Very cool, looks like I will have some time on Friday to review your's
(and Deneche's) changes and hopefully get them committed, and then we
should be able to push out a release and start collecting feedback.
-Grant
On Aug 12, 2008, at 8:11 PM, Robin Anil (JIRA) wrote:
[ https://issues.apache.org/jira/browse/MAHOUT-60?page=com.atlassian.jira.plugin.system.issuetabpanels:all-tabpanel
]
Robin Anil updated MAHOUT-60:
-----------------------------
Attachment: MAHOUT-60-13082008.patch
I have merged the BayesClassifier and CBayesClassifier. Now both use
some common Map reduce operation. The specific Map-Reduce operations
are factored out.
The Model is also factored out.
The new feature in this patch is a n-gram generator using the cli
parameter -ng <gram-size>
If a model is made using a 3-gram then you can use 1/2/3 gram to
classify.
Try increasing n-gram and see how the classification accuracy grow
with it.
cbayes.TestTwentyNewsgroups is renamed to bayes.TestClassifier
cbayes.TrainTwentyNewsgrousp is renamed to bayes.TrainClassifier
The Tests will fail when using this patch. So dont worry.
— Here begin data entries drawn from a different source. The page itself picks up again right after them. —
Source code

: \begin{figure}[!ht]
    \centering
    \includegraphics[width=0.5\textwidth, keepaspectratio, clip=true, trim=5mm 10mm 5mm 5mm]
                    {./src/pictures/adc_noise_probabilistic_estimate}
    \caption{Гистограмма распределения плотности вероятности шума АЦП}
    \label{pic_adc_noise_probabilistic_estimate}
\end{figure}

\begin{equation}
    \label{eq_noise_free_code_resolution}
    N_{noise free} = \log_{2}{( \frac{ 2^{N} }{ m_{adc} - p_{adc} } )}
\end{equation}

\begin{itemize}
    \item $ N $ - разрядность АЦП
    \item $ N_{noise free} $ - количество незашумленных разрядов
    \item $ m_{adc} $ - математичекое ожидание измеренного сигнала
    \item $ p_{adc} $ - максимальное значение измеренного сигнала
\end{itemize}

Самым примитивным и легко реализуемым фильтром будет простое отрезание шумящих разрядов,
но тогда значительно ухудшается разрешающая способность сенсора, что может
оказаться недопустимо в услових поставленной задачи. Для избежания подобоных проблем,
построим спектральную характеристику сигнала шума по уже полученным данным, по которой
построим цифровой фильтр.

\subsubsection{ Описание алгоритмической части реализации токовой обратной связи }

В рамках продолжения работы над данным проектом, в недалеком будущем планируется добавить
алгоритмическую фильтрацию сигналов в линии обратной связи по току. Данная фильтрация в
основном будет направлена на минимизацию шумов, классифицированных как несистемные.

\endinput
New tests
will be put up shortly.
{noformat}
//To Train a Bayes Classifier using tri-grams
hadoop jar build/apache-mahout-0.1-dev-ex.jar
org.apache.mahout.examples.classifiers.bayes.TrainClassifier -t -i
newstrain -o newsmodel -ng 3 -type bayes
//To Test a Bayes Classifier using tri-grams
hadoop jar build/apache-mahout-0.1-dev-ex.jar
org.apache.mahout.examples.classifiers.bayes.TestClassifier -p
newsmodel -t work/newstest -ng 3 -type bayes
//To Train a CBayes Classifier using bi-grams
hadoop jar build/apache-mahout-0.1-dev-ex.jar
org.apache.mahout.examples.classifiers.bayes.TrainClassifier -t -i
newstrain -o newsmodel -ng 2 -type bayes
//To Test a CBayes Classifier using bi-grams
hadoop jar build/apache-mahout-0.1-dev-ex.jar
org.apache.mahout.examples.classifiers.bayes.TestClassifier -p
newsmodel -t work/newstest -ng 2 -type cbayes
{noformat}
Hope you will enjoy using this patch.